Search the data for "erläutern" and copy every matching line.

(Extracted records)
···
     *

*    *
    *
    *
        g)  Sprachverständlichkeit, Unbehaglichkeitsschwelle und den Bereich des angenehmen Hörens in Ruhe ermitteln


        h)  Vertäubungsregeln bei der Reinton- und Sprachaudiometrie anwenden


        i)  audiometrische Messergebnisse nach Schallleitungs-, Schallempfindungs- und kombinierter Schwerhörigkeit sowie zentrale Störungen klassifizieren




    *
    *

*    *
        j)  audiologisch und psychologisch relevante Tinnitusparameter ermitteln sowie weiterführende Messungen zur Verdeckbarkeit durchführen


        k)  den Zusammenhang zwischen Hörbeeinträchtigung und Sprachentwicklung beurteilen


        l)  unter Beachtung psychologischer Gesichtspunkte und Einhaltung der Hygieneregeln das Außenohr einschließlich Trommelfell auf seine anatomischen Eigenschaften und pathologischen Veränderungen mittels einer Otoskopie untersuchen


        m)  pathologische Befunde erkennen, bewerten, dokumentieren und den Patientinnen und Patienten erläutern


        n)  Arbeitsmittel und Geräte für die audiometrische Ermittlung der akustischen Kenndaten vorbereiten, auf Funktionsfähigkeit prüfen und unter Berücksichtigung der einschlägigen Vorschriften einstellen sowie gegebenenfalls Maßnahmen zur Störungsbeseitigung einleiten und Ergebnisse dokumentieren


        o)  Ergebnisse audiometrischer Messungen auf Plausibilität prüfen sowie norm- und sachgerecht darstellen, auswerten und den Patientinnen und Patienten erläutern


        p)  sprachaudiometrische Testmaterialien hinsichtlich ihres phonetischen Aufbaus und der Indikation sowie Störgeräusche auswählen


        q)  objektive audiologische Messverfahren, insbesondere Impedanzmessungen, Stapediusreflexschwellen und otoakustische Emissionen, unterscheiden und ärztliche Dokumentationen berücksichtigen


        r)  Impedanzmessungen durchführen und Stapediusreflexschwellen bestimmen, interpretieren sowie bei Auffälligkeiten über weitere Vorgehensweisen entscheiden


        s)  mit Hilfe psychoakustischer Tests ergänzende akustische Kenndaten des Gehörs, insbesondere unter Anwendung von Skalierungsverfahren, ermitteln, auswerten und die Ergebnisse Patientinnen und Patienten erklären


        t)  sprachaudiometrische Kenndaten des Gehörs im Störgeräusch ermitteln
···
▸ **Response to this task**
        m)  pathologische Befunde erkennen, bewerten, dokumentieren und den Patientinnen und Patienten erläutern
        o)  Ergebnisse audiometrischer Messungen auf Plausibilität prüfen sowie norm- und sachgerecht darstellen, auswerten und den Patientinnen und Patienten erläutern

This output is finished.